In a rising interest rate environment, a bank or credit union is likely to pay you a higher interest rate if you’re willing to let them keep your money for a longer period. For example, a three-year GIC may offer a higher interest rate than a one-year GIC term.
How does a GIC work?
When you buy a GIC, you’re essentially creating a contract with a financial institution. Along with other conditions, this contract includes:
- Investment amount: an amount equal to the minimum deposit determined by the bank or higher based on your preference.
- Interest rate: a set amount that you will be paid once the term of the contract is over, monthly or annually as per the payment option you choose.
- Length of the term: an agreed period that can range from a few months to several years during which you’ll typically have no access to your funds.
For example, let’s say you deposit $1,000 in a one-year GIC that is available with a 2% interest rate. You’d earn $20 at the end of the year. That means you’d have $1,020 when the term is over. - Date of maturity: the point at which interest payments stop and your investment is due. You may choose to reinvest or withdraw your funds by instructing the bank ahead of time.

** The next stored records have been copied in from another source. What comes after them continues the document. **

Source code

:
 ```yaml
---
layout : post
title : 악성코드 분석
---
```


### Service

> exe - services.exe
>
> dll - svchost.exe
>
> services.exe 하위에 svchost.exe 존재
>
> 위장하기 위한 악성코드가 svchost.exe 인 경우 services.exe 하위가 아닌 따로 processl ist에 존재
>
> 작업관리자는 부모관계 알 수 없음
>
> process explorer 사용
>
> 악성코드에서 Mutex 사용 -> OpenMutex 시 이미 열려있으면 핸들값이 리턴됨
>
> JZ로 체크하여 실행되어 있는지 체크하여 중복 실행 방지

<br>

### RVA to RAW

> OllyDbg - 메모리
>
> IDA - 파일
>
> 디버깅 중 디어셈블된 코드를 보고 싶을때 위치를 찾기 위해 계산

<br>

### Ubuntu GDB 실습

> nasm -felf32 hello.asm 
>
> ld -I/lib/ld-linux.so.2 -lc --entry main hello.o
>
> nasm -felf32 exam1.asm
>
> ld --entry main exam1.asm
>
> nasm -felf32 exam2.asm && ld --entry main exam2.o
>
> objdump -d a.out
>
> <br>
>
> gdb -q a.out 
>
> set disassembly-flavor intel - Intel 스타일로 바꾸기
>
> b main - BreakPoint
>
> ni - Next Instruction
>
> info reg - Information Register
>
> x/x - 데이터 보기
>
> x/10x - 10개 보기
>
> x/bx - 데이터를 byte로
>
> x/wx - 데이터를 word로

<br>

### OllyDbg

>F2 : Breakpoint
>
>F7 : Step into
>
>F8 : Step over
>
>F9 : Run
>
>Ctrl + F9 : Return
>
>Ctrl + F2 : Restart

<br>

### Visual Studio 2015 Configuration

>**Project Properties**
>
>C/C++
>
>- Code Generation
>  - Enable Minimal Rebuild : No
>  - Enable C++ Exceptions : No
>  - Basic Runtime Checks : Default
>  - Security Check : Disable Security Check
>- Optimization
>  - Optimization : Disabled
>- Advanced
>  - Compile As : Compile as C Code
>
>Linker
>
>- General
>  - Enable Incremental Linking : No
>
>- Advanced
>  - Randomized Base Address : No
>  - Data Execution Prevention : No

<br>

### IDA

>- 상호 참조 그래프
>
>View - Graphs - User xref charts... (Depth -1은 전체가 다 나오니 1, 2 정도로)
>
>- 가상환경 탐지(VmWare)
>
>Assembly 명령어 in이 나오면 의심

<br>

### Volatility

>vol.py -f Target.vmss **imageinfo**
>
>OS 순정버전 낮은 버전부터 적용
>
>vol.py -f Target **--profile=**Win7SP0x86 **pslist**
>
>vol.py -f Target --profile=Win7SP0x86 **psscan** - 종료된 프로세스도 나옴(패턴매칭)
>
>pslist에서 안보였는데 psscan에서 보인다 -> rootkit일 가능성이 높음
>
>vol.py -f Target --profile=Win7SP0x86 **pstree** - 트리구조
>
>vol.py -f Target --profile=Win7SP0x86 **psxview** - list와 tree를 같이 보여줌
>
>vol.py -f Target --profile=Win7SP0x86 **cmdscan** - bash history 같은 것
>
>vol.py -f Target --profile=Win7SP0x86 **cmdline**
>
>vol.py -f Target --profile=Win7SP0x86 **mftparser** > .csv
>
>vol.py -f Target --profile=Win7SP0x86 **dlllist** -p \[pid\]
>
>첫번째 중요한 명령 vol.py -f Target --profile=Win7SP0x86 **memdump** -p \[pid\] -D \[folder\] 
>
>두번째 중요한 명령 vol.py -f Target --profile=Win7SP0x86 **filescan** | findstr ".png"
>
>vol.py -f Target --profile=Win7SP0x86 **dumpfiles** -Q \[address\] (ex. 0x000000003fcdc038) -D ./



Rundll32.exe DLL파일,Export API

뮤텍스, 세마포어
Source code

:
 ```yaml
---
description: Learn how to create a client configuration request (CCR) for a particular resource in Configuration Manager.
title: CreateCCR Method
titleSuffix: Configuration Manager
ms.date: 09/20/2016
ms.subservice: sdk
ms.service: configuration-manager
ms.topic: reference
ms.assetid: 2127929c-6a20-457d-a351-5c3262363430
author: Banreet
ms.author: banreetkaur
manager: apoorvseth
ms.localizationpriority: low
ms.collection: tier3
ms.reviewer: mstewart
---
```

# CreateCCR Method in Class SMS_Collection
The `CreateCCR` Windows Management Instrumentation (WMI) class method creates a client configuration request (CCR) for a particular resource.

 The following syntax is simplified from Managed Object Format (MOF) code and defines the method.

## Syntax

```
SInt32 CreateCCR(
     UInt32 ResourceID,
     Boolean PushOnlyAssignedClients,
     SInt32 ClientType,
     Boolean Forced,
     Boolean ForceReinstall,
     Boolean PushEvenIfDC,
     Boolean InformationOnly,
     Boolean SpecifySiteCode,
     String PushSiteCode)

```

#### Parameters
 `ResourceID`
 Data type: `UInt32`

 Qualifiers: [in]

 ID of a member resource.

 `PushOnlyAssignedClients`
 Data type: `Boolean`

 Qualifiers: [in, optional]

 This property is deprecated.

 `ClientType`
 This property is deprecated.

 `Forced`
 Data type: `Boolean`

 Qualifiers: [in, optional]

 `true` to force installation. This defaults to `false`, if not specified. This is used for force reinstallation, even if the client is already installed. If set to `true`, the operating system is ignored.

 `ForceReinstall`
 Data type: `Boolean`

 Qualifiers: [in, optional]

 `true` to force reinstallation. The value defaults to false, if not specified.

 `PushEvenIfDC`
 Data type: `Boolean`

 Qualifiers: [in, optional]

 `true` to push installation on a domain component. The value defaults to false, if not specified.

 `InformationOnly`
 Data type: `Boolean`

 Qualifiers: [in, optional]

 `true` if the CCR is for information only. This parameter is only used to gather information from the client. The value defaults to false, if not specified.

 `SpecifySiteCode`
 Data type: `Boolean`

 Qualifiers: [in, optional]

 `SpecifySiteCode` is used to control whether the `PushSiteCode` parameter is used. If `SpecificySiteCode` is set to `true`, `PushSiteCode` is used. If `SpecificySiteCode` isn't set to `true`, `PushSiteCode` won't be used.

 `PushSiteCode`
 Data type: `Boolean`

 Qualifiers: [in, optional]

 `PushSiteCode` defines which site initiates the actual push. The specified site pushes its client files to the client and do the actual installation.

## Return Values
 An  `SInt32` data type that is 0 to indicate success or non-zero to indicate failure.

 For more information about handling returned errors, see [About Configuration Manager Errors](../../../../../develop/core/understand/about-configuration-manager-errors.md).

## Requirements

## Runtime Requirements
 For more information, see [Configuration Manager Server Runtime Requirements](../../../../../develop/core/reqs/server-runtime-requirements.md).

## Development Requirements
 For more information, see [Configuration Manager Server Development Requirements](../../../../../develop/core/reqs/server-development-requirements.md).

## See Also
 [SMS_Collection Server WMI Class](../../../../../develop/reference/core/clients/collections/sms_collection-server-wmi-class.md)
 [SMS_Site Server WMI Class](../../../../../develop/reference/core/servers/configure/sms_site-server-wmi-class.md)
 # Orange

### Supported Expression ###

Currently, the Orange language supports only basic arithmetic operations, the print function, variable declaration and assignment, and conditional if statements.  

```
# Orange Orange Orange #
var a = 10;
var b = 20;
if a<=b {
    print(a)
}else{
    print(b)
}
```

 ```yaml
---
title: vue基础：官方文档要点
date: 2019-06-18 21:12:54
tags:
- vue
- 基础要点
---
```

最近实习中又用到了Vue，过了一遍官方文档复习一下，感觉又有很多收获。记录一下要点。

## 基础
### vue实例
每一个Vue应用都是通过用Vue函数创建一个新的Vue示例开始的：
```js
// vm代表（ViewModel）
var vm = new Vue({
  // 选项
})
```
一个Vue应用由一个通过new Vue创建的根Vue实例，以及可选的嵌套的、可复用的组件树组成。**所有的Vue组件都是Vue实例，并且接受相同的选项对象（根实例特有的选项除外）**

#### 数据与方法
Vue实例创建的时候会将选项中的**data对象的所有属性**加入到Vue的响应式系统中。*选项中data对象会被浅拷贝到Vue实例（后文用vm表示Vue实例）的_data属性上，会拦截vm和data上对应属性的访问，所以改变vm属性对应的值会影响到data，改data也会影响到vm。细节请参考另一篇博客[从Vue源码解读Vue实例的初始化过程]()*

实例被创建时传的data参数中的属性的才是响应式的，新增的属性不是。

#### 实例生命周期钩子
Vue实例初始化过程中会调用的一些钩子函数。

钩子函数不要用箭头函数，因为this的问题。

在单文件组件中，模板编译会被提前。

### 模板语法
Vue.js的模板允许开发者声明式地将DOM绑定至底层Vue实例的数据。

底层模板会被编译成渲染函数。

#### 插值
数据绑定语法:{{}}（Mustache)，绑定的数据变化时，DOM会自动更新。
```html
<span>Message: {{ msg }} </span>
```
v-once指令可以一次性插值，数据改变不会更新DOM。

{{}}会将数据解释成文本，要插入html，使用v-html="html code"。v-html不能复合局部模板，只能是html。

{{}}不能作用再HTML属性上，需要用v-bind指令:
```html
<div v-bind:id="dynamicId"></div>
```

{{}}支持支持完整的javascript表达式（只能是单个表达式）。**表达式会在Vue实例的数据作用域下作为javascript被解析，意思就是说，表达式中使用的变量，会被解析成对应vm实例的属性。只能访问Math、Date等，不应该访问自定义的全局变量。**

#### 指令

Note, if you fail to provide instructions to your bank, even after receiving a reminder, the bank could automatically reinvest your funds at the end date. However, you get 10 business days to cancel the new term.
Unless otherwise stated, GICs are generally non-redeemable. To get the full benefit of a GIC, your money must remain invested for the entire length of the contract. And if you were to withdraw your funds sooner, it would end up costing you a penalty. That said, some GICs are cashable or redeemable, but they typically come with a lower interest rate.
Besides redeemability, you can choose from other kinds of GIC options to support your periodic savings goals.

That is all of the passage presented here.